WELLINGTON, May 9 (Xinhua) -- Major terrorist attacks that incur mass casualties are often part of a pattern that starts with several small-scale attacks, according to a New Zealand research.
Terrorist attacks that resulted in heavy loss of life were important to understand because the vast majority of attacks killed one person or no one at all, University of Canterbury psychology lecturer Dr Andy Martens said Thursday.
"Our research using the Global Terrorism Database produced by the National Consortium for the Study of Terrorism and Responses to Terrorism shows that of the 132,041 people killed in attacks between 1970 and 2008, a total of 42,703 people died in 1 percent of the attacks," Martens said in a statement.
"The small number of more deadly attacks accounts for a disproportionate number of the total fatalities resulting from terrorist attacks."

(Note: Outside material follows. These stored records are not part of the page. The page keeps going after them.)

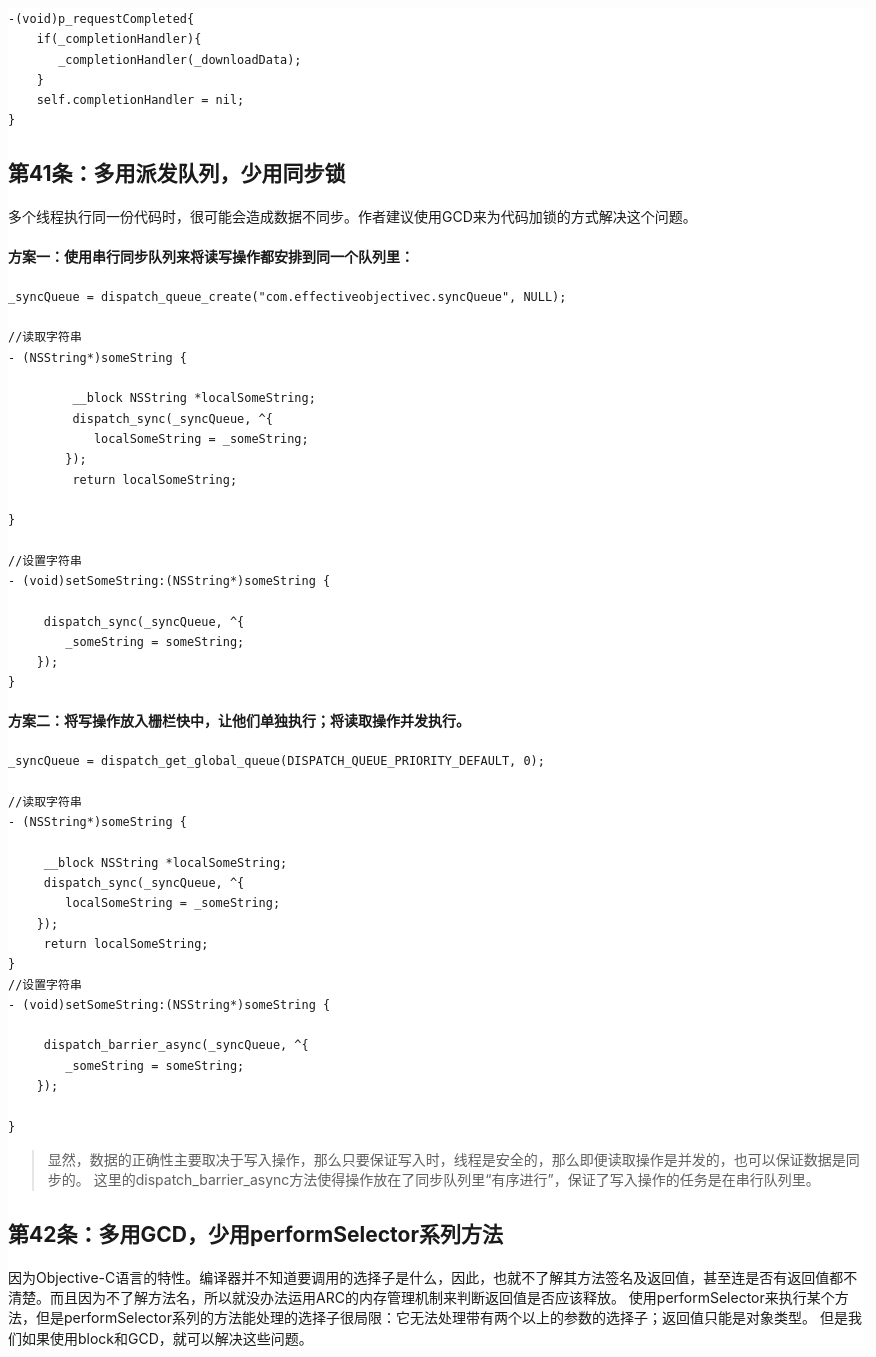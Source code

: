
 ```
-(void)p_requestCompleted{
    if(_completionHandler){
       _completionHandler(_downloadData);
    }
    self.completionHandler = nil;  
}
```
## 第41条：多用派发队列，少用同步锁
多个线程执行同一份代码时，很可能会造成数据不同步。作者建议使用GCD来为代码加锁的方式解决这个问题。
#### 方案一：使用串行同步队列来将读写操作都安排到同一个队列里：
```
_syncQueue = dispatch_queue_create("com.effectiveobjectivec.syncQueue", NULL);

//读取字符串
- (NSString*)someString {

         __block NSString *localSomeString;
         dispatch_sync(_syncQueue, ^{
            localSomeString = _someString;
        });
         return localSomeString;

}

//设置字符串
- (void)setSomeString:(NSString*)someString {

     dispatch_sync(_syncQueue, ^{
        _someString = someString;
    });
}
```
#### 方案二：将写操作放入栅栏快中，让他们单独执行；将读取操作并发执行。
```
_syncQueue = dispatch_get_global_queue(DISPATCH_QUEUE_PRIORITY_DEFAULT, 0);

//读取字符串
- (NSString*)someString {

     __block NSString *localSomeString;
     dispatch_sync(_syncQueue, ^{
        localSomeString = _someString;
    });
     return localSomeString;
}
//设置字符串
- (void)setSomeString:(NSString*)someString {

     dispatch_barrier_async(_syncQueue, ^{
        _someString = someString;
    });

}
```
> 显然，数据的正确性主要取决于写入操作，那么只要保证写入时，线程是安全的，那么即便读取操作是并发的，也可以保证数据是同步的。
这里的dispatch_barrier_async方法使得操作放在了同步队列里“有序进行”，保证了写入操作的任务是在串行队列里。
## 第42条：多用GCD，少用performSelector系列方法
因为Objective-C语言的特性。编译器并不知道要调用的选择子是什么，因此，也就不了解其方法签名及返回值，甚至连是否有返回值都不清楚。而且因为不了解方法名，所以就没办法运用ARC的内存管理机制来判断返回值是否应该释放。
使用performSelector来执行某个方法，但是performSelector系列的方法能处理的选择子很局限：它无法处理带有两个以上的参数的选择子；返回值只能是对象类型。
但是我们如果使用block和GCD，就可以解决这些问题。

The researchers tested for patterns of escalation in the subset of small-scale attacks that terrorists committed leading up to big attacks, and found an escalating trajectory tended to emerge in smaller attacks that precede major attacks, killing 20 people or more.
"Before any big attacks, the lethality of a group's attacks tended to first decrease and then increase such that the number of people killed increased most steeply just prior to a big attack. Further, groups tend to attack frequently just prior to a big attack," said Martens.
Not all terrorist groups followed that pattern, but uncovering systematic patterns in attacks that preceded highly lethal attacks could help predict and understand attacks that killed many people.
The escalation model could also prove useful for interventions and monitoring killings in other contexts such as war, genocide and gang violence.